How Baseball Players and Pitchers Can Train for Power with Plyometrics

Baseball Plyometrics

When most of us think of what comprises a great strength training program for baseball players, we think of training force production. While this is crucial to enhance performance, the dissipation (absorption) of force is vital not only to performance, but for reducing the risk of injury as well. We can’t talk about either force production or dissipation without talking about plyometric training. Numerous studies have shown that performing plyometric training for baseball players:

    • Improves soft tissue quality
    • Helps reduce the risk of injury
    • Increases throwing velocity

The main goal of plyometrics for baseball players is to help turn early off-season gains into more explosive movements by decreasing the time going from the eccentric to concentric phase, in other words improving their “reactive strength”.

This will help them better develop maximal forces in minimal time during lead leg blocking or change-of-direction speed just to name a few. They are also great for gradually introducing back load to the tissue while rehabbing an injury. There are three different phases to baseball plyometrics and the phase in which we start an athlete in will be dependent upon the level of reactive strength (RSI) he demonstrates during the assessment.

S. Leg Drop Jump

1. Baseball Plyometrics – Eccentric Phase

The eccentric phase is where the muscle is stretched to load, much like loading up a slingshot or a squat in preparation to jump.

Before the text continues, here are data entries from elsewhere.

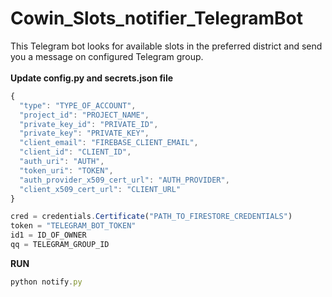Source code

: # Cowin_Slots_notifier_TelegramBot
This Telegram bot looks for available slots in the preferred district and send you a message on configured Telegram group.<br/>
<br/>
**Update config.py and secrets.json file**<br/>
```javascript
{
  "type": "TYPE_OF_ACCOUNT",
  "project_id": "PROJECT_NAME",
  "private_key_id": "PRIVATE_ID",
  "private_key": "PRIVATE_KEY",
  "client_email": "FIREBASE_CLIENT_EMAIL",
  "client_id": "CLIENT_ID",
  "auth_uri": "AUTH",
  "token_uri": "TOKEN",
  "auth_provider_x509_cert_url": "AUTH_PROVIDER",
  "client_x509_cert_url": "CLIENT_URL"
}

cred = credentials.Certificate("PATH_TO_FIRESTORE_CREDENTIALS")
token = "TELEGRAM_BOT_TOKEN"
id1 = ID_OF_OWNER
qq = TELEGRAM_GROUP_ID
```
**RUN**
```javascript
python notify.py
```
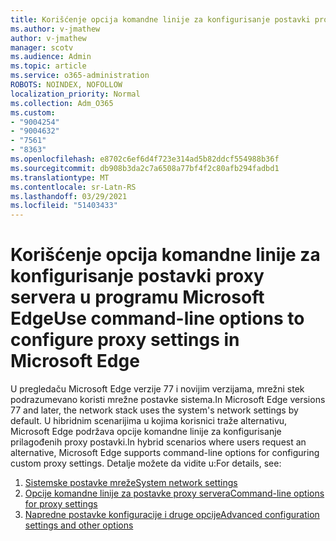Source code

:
 ```yaml
---
title: Korišćenje opcija komandne linije za konfigurisanje postavki proxy servera u programu Microsoft Edge
ms.author: v-jmathew
author: v-jmathew
manager: scotv
ms.audience: Admin
ms.topic: article
ms.service: o365-administration
ROBOTS: NOINDEX, NOFOLLOW
localization_priority: Normal
ms.collection: Adm_O365
ms.custom:
- "9004254"
- "9004632"
- "7561"
- "8363"
ms.openlocfilehash: e8702c6ef6d4f723e314ad5b82ddcf554988b36f
ms.sourcegitcommit: db908b3da2c7a6508a77bf4f2c80afb294fadbd1
ms.translationtype: MT
ms.contentlocale: sr-Latn-RS
ms.lasthandoff: 03/29/2021
ms.locfileid: "51403433"
---
```

# <a name="use-command-line-options-to-configure-proxy-settings-in-microsoft-edge"></a><span data-ttu-id="d0a76-102">Korišćenje opcija komandne linije za konfigurisanje postavki proxy servera u programu Microsoft Edge</span><span class="sxs-lookup"><span data-stu-id="d0a76-102">Use command-line options to configure proxy settings in Microsoft Edge</span></span>

<span data-ttu-id="d0a76-103">U pregledaču Microsoft Edge verzije 77 i novijim verzijama, mrežni stek podrazumevano koristi mrežne postavke sistema.</span><span class="sxs-lookup"><span data-stu-id="d0a76-103">In Microsoft Edge versions 77 and later, the network stack uses the system's network settings by default.</span></span> <span data-ttu-id="d0a76-104">U hibridnim scenarijima u kojima korisnici traže alternativu, Microsoft Edge podržava opcije komandne linije za konfigurisanje prilagođenih proxy postavki.</span><span class="sxs-lookup"><span data-stu-id="d0a76-104">In hybrid scenarios where users request an alternative, Microsoft Edge supports command-line options for configuring custom proxy settings.</span></span> <span data-ttu-id="d0a76-105">Detalje možete da vidite u:</span><span class="sxs-lookup"><span data-stu-id="d0a76-105">For details, see:</span></span>

1. [<span data-ttu-id="d0a76-106">Sistemske postavke mreže</span><span class="sxs-lookup"><span data-stu-id="d0a76-106">System network settings</span></span>](https://go.microsoft.com/fwlink/?linkid=2133962)
2. [<span data-ttu-id="d0a76-107">Opcije komandne linije za postavke proxy servera</span><span class="sxs-lookup"><span data-stu-id="d0a76-107">Command-line options for proxy settings</span></span>](https://go.microsoft.com/fwlink/?linkid=2134292)
3. [<span data-ttu-id="d0a76-108">Napredne postavke konfiguracije i druge opcije</span><span class="sxs-lookup"><span data-stu-id="d0a76-108">Advanced configuration settings and other options</span></span>](https://go.microsoft.com/fwlink/?linkid=2134293)
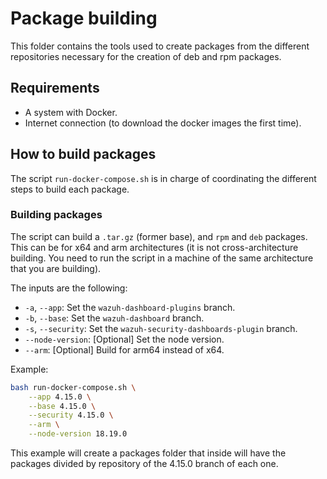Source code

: # Package building

This folder contains the tools used to create packages from the different repositories necessary for the creation of deb and rpm packages.

## Requirements

- A system with Docker.
- Internet connection (to download the docker images the first time).

## How to build packages

The script `run-docker-compose.sh` is in charge of coordinating the different steps to build each package.

### Building packages

The script can build a `.tar.gz` (former base), and `rpm` and `deb` packages. This can be for x64 and arm architectures (it is not cross-architecture building. You need to run the script in a machine of the same architecture that you are building).

The inputs are the following:

- `-a`, `--app`: Set the `wazuh-dashboard-plugins` branch.
- `-b`, `--base`: Set the `wazuh-dashboard` branch.
- `-s`, `--security`: Set the `wazuh-security-dashboards-plugin` branch.
- `--node-version`: [Optional] Set the node version.
- `--arm`: [Optional] Build for arm64 instead of x64.

Example:

```bash
bash run-docker-compose.sh \
    --app 4.15.0 \
    --base 4.15.0 \
    --security 4.15.0 \
    --arm \
    --node-version 18.19.0
```

This example will create a packages folder that inside will have the packages divided by repository of the 4.15.0 branch of each one.
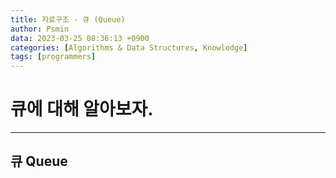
```yaml
---
title: 자료구조 - 큐 (Queue)
author: Psmin
data: 2023-03-25 08:36:13 +0900
categories: [Algorithms & Data Structures, Knowledge]
tags: [programmers]
---
```


# 큐에 대해 알아보자.

---

## 큐 Queue
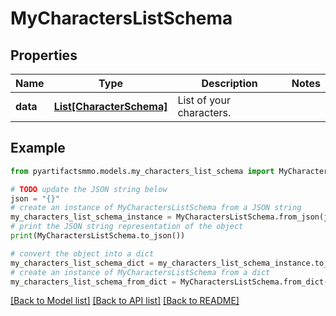 # MyCharactersListSchema


## Properties

Name | Type | Description | Notes
------------ | ------------- | ------------- | -------------
**data** | [**List[CharacterSchema]**](CharacterSchema.md) | List of your characters. | 

## Example

```python
from pyartifactsmmo.models.my_characters_list_schema import MyCharactersListSchema

# TODO update the JSON string below
json = "{}"
# create an instance of MyCharactersListSchema from a JSON string
my_characters_list_schema_instance = MyCharactersListSchema.from_json(json)
# print the JSON string representation of the object
print(MyCharactersListSchema.to_json())

# convert the object into a dict
my_characters_list_schema_dict = my_characters_list_schema_instance.to_dict()
# create an instance of MyCharactersListSchema from a dict
my_characters_list_schema_from_dict = MyCharactersListSchema.from_dict(my_characters_list_schema_dict)
```
[[Back to Model list]](../README.md#documentation-for-models) [[Back to API list]](../README.md#documentation-for-api-endpoints) [[Back to README]](../README.md)


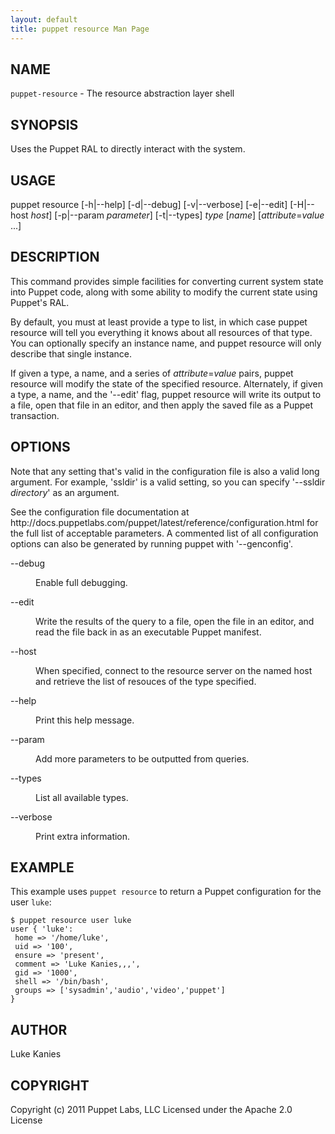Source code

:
 ```yaml
---
layout: default
title: puppet resource Man Page
---
```


<div class='mp'>
<h2 id="NAME">NAME</h2>
<p class="man-name">
  <code>puppet-resource</code> - <span class="man-whatis">The resource abstraction layer shell</span>
</p>

<h2 id="SYNOPSIS">SYNOPSIS</h2>

<p>Uses the Puppet RAL to directly interact with the system.</p>

<h2 id="USAGE">USAGE</h2>

<p>puppet resource [-h|--help] [-d|--debug] [-v|--verbose] [-e|--edit]
  [-H|--host <var>host</var>] [-p|--param <var>parameter</var>] [-t|--types] <var>type</var>
  [<var>name</var>] [<var>attribute</var>=<var>value</var> ...]</p>

<h2 id="DESCRIPTION">DESCRIPTION</h2>

<p>This command provides simple facilities for converting current system
state into Puppet code, along with some ability to modify the current
state using Puppet's RAL.</p>

<p>By default, you must at least provide a type to list, in which case
puppet resource will tell you everything it knows about all resources of
that type. You can optionally specify an instance name, and puppet
resource will only describe that single instance.</p>

<p>If given a type, a name, and a series of <var>attribute</var>=<var>value</var> pairs,
puppet resource will modify the state of the specified resource.
Alternately, if given a type, a name, and the '--edit' flag, puppet
resource will write its output to a file, open that file in an editor,
and then apply the saved file as a Puppet transaction.</p>

<h2 id="OPTIONS">OPTIONS</h2>

<p>Note that any setting that's valid in the configuration
file is also a valid long argument. For example, 'ssldir' is a valid
setting, so you can specify '--ssldir <var>directory</var>' as an
argument.</p>

<p>See the configuration file documentation at
http://docs.puppetlabs.com/puppet/latest/reference/configuration.html for the
full list of acceptable parameters. A commented list of all
configuration options can also be generated by running puppet with
'--genconfig'.</p>

<dl>
<dt class="flush">--debug</dt><dd><p>Enable full debugging.</p></dd>
<dt class="flush">--edit</dt><dd><p>Write the results of the query to a file, open the file in an editor,
and read the file back in as an executable Puppet manifest.</p></dd>
<dt class="flush">--host</dt><dd><p>When specified, connect to the resource server on the named host
and retrieve the list of resouces of the type specified.</p></dd>
<dt class="flush">--help</dt><dd><p>Print this help message.</p></dd>
<dt class="flush">--param</dt><dd><p>Add more parameters to be outputted from queries.</p></dd>
<dt class="flush">--types</dt><dd><p>List all available types.</p></dd>
<dt>--verbose</dt><dd><p>Print extra information.</p></dd>
</dl>


<h2 id="EXAMPLE">EXAMPLE</h2>

<p>This example uses <code>puppet resource</code> to return a Puppet configuration for
the user <code>luke</code>:</p>

<pre><code>$ puppet resource user luke
user { 'luke':
 home =&gt; '/home/luke',
 uid =&gt; '100',
 ensure =&gt; 'present',
 comment =&gt; 'Luke Kanies,,,',
 gid =&gt; '1000',
 shell =&gt; '/bin/bash',
 groups =&gt; ['sysadmin','audio','video','puppet']
}
</code></pre>

<h2 id="AUTHOR">AUTHOR</h2>

<p>Luke Kanies</p>

<h2 id="COPYRIGHT">COPYRIGHT</h2>

<p>Copyright (c) 2011 Puppet Labs, LLC Licensed under the Apache 2.0 License</p>

</div>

Training: Initially, the goal should be to introduce athletes to Slow SSC exercise in order to correct technique in jumping and landing mechanics.

Heiden & Stick

2. Baseball Plyometrics – Amortization Phase

This is the transition from the eccentric to the concentric phase. The purpose of performing pure plyometrics for baseball players is to decrease the time spent in this here in order to create more explosiveness in the concentric phase.

Training: Introduce more moderate intensity fast SSC exercises such as repeated hops over very low hurdles. The focus remains on short, sharp ground contact times.

Medial-Lateral Line Hops

3. Baseball Plyometrics – Concentric Phase

This is the end-result (force) produced from the previous 2 phases.

Training: The focus is now on high-output, maximal-effort reactive strength training. In this phase, measurement of ground contact times and the reactive strength index are ideal to help optimize exercise intensity, and track progress. Methods at this point should mimic movements of the sport.

Reactive Heidens


Plyometrics are also an equally important part of any well-structured rehabilitation program as well. We give our baseball players coming off of an injury or returning from PT, a progressive plyometric program approx. one month prior to beginning their throwing programs. This helps get back some “baseline” power development as well as getting tissue quality back in the game.

Whether you’re in-season off-season or coming back from an injury, plyometric training should be included in the program design for baseball players. Like anything, it’s just all about the dosage you prescribe.

Remember, don’t just train the output, train the input as well.